Worster terms the early study arcadianism, writing, “The overwhelming impression in this arcadian writing as in the letters generally, is of a man eager to accept all nature into his parish sympathies. That desire is what the rediscovery of pagan literature in the eighteenth century was primarily about: a longing to reestablish an inner sense of harmony between man and nature through an outer physical reconciliation” (pg. 10). Later, “the study of ‘ecology’ – a word that appeared in the nineteenth century as a more scientific substitute for the older phrase – was in its very origins imbued with a political and economic as well as Christian view of nature: the earth was perceived as a world that must be somehow managed for maximum output. This tendency to borrow heavily from politics and economics – their values along with their metaphors – is a crucial characteristic in the study of ecology” (pg. 37). Though Linneas, Ray, and White played a key role, Worster argues that, by the mid-nineteenth century, ecologists were “rapidly replacing the older static models of the economy of nature with new ones that emphasized ecological change and turbulence” (pg. 63).
Turining to Darwin, Worster writes, “The bedrock idea upon which Darwin built, though he never isolated it as such, was that all survival on earth is socially determined” (pg. 156). Futher, “In the second step of his logic, Darwin again followed the eighteenth-century naturalists very closely. The economy of nature is more than a working composite of organisms, he believed; considered abstractly, it is a system of ‘places,’ or what later ecologists would call ‘niches’” (pg. 156-157). Finally, “It was in the third step of his logic that Darwin broke most clearly with the traditional ecological view, thanks to help from Lyell and Malthus. He came to realize that no one species can hold a particular place in the economy of nature forever. At every moment each place is up for grabs, an sooner or later a replacement will be found and the old occupant shoved out of the circle to perish alone” (pg. 157-158).
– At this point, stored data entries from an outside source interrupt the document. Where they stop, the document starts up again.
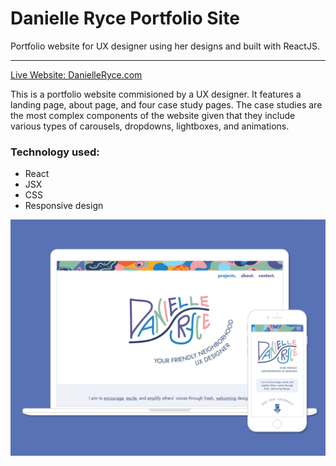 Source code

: # Danielle Ryce Portfolio Site

Portfolio website for UX designer using her designs and built with ReactJS.

---

[Live Website: DanielleRyce.com](https://rotationexchange.com/)

This is a portfolio website commisioned by a UX designer. It features a landing page, about page, and four case study pages. The case studies are the most complex components of the website given that they include various types of carousels, dropdowns, lightboxes, and animations.

### Technology used:

- React
- JSX
- CSS
- Responsive design

![Thumbnail](./public/thumbnail.jpg)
Moving forward in time, Worster writes, “The men who drew the map for the freshly christened science of ecology were, appropriately enough, geographers. The prominence of their discipline in the nineteenth century, its contributions to other sciences, and its widespread interest for the general reader are seldom appreciated today. But in its heyday, geography was a powerful cultural force” (pg. 193-194). Of the early pioneers of ecology, Worster argues that the most important “was Eugenius Warming, a Danish professor who produced the key synthesis that forced the scientific world to take note at last of the new field of ecology. His classic work, Plantesamfund, was first published in 1895 and then in 1909 was revised and translated into English as The Oecology of Plants: An Introduction to the Study of Plant Communities” (pg. 198). In addition, “Warming gave to this process of structural and physiological adjustment to habitat the name ‘epharmosis.’ Genetically different plants, he noted, may react to similar environments in similar ways, a phenomenon he called ‘epharmonic convergence’” (pg. 198).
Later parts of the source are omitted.